------ DATA FOR ANALYSIS
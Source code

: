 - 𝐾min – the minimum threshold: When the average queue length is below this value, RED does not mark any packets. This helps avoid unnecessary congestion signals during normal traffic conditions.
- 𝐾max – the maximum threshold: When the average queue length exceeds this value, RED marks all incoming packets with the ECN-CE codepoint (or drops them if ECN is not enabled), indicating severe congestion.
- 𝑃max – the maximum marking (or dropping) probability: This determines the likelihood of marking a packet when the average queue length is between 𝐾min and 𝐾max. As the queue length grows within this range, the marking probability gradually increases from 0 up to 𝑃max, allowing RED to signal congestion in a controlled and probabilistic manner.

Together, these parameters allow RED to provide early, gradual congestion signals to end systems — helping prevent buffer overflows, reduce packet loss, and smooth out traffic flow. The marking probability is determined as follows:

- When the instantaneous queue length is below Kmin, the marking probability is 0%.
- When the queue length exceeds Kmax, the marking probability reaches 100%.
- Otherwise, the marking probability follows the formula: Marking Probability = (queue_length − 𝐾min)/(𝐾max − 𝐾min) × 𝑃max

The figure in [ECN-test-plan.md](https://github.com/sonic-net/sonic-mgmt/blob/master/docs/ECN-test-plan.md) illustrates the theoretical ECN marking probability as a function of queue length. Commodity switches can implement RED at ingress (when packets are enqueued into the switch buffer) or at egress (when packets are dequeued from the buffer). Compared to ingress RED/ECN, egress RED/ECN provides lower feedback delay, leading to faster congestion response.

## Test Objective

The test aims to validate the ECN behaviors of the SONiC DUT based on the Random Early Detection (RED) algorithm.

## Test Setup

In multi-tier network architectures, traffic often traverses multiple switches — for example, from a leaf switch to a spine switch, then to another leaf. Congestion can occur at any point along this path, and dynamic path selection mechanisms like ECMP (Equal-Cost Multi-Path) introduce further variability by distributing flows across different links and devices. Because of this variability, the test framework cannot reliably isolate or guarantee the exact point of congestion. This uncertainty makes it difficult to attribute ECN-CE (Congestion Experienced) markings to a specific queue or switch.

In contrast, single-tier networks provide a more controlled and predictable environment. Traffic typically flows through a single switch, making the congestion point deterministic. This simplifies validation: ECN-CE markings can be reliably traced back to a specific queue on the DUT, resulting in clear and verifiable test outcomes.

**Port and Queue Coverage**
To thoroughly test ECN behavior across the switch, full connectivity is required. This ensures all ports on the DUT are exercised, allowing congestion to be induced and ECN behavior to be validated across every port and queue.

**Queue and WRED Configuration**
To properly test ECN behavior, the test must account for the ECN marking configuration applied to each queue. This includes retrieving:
------------
YOUR GOAL
Among the records above, extract exactly the lines from the line with "- When the instantaneous" to the line with "and WRED Configuration**", both lines included, and leave out the rest.

PROBLEM SOLUTION
- When the instantaneous queue length is below Kmin, the marking probability is 0%.
- When the queue length exceeds Kmax, the marking probability reaches 100%.
- Otherwise, the marking probability follows the formula: Marking Probability = (queue_length − 𝐾min)/(𝐾max − 𝐾min) × 𝑃max

The figure in [ECN-test-plan.md](https://github.com/sonic-net/sonic-mgmt/blob/master/docs/ECN-test-plan.md) illustrates the theoretical ECN marking probability as a function of queue length. Commodity switches can implement RED at ingress (when packets are enqueued into the switch buffer) or at egress (when packets are dequeued from the buffer). Compared to ingress RED/ECN, egress RED/ECN provides lower feedback delay, leading to faster congestion response.

## Test Objective

The test aims to validate the ECN behaviors of the SONiC DUT based on the Random Early Detection (RED) algorithm.

## Test Setup

In multi-tier network architectures, traffic often traverses multiple switches — for example, from a leaf switch to a spine switch, then to another leaf. Congestion can occur at any point along this path, and dynamic path selection mechanisms like ECMP (Equal-Cost Multi-Path) introduce further variability by distributing flows across different links and devices. Because of this variability, the test framework cannot reliably isolate or guarantee the exact point of congestion. This uncertainty makes it difficult to attribute ECN-CE (Congestion Experienced) markings to a specific queue or switch.

In contrast, single-tier networks provide a more controlled and predictable environment. Traffic typically flows through a single switch, making the congestion point deterministic. This simplifies validation: ECN-CE markings can be reliably traced back to a specific queue on the DUT, resulting in clear and verifiable test outcomes.

**Port and Queue Coverage**
To thoroughly test ECN behavior across the switch, full connectivity is required. This ensures all ports on the DUT are exercised, allowing congestion to be induced and ECN behavior to be validated across every port and queue.

**Queue and WRED Configuration**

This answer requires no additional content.